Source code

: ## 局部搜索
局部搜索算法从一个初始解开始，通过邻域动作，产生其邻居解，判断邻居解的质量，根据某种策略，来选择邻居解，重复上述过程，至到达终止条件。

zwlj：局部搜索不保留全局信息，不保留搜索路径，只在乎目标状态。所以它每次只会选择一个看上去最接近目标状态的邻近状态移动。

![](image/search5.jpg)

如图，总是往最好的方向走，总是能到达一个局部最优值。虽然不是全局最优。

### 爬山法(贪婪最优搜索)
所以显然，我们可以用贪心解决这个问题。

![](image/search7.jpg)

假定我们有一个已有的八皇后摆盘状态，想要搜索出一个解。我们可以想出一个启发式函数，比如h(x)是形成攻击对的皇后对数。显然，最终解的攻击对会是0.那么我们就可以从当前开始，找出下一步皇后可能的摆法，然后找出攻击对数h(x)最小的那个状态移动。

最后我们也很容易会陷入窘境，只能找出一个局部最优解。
* * * *
What is the number of lines in the data above that contain the word "image"? Report the figure only.

2